▸ **INPUT DATA**
::::::::::

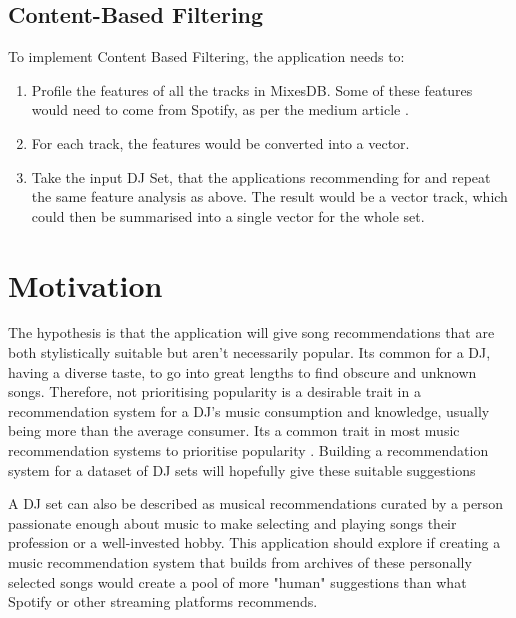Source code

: \documentclass[11pt,titlepage,oneside]{book}
\begin{document}
  \subsection{Content-Based Filtering}
  To implement Content Based Filtering, the application needs to:
 \begin{enumerate}
 	
 	\item  Profile the features of all the tracks in MixesDB. Some of these features would need to come from Spotify, as per the medium article \citep{chow_music_2020}.
 	
 	\item For each track, the features would be converted into a vector.
 	
 	\item Take the input DJ Set, that the applications recommending for and repeat the same feature analysis as above. The result would be a vector track, which could then be summarised into a single vector for the whole set.
 	
 \end{enumerate}

\section{Motivation}

	The hypothesis is that the application will give song recommendations that are both stylistically suitable but aren't necessarily popular. Its common for a DJ, having a diverse taste, to go into great lengths to find obscure and unknown songs. Therefore, not prioritising popularity is a desirable trait in a recommendation system for a DJ's music consumption and knowledge, usually being more than the average consumer.  Its a common trait in most music recommendation systems to prioritise popularity \citep{lesota_analyzing_2021}. Building a recommendation system for a dataset of DJ sets will hopefully give these suitable suggestions 
	
	\begin{flushleft}
		
		A DJ set can also be described as musical recommendations curated by a person passionate enough about music to make selecting and playing songs their profession or a well-invested hobby. This application should explore if creating a music recommendation system that builds from archives of these personally selected songs would create a pool of more "human" suggestions than what Spotify or other streaming platforms recommends.
		
	\end{flushleft}
	
\end{document}
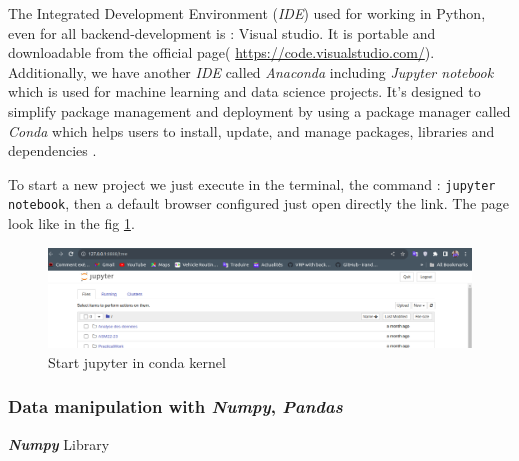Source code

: \documentclass[12pt,a4paper]{report}
\begin{document}
The Integrated Development Environment (\textit{IDE}) used for working in Python, even for all backend-development is : Visual studio. It is portable and downloadable from the official page( \url{https://code.visualstudio.com/}). Additionally, we have another \textit{IDE} called \textit{Anaconda} including \textit{Jupyter notebook} which is used for machine learning and data science projects. It's designed to simplify package management and deployment by using a package manager called \textit{Conda} which helps users to install, update, and manage packages, libraries and dependencies \cite{teimourzadeh2022application}.

To start a new project we just execute in the terminal, the command :  \texttt{jupyter notebook}, then a default browser configured just open directly the link. The page look like in the fig \ref{fig:jupyteropen}.
\begin{figure}
	\centering
	\includegraphics[width=1\linewidth]{jupyterOpen}
	\caption{Start jupyter in conda kernel}
	\label{fig:jupyteropen}
\end{figure}  

\subsubsection{{\large Data manipulation with \textit{Numpy}, \textit{Pandas}}}
  \textit{\textbf{Numpy}} Library
 
\end{document}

::::::::::

What lines in the records contain the word "into"? Return each one.

 	\item For each track, the features would be converted into a vector.
 	\item Take the input DJ Set, that the applications recommending for and repeat the same feature analysis as above. The result would be a vector track, which could then be summarised into a single vector for the whole set.
	The hypothesis is that the application will give song recommendations that are both stylistically suitable but aren't necessarily popular. Its common for a DJ, having a diverse taste, to go into great lengths to find obscure and unknown songs. Therefore, not prioritising popularity is a desirable trait in a recommendation system for a DJ's music consumption and knowledge, usually being more than the average consumer.  Its a common trait in most music recommendation systems to prioritise popularity \citep{lesota_analyzing_2021}. Building a recommendation system for a dataset of DJ sets will hopefully give these suitable suggestions 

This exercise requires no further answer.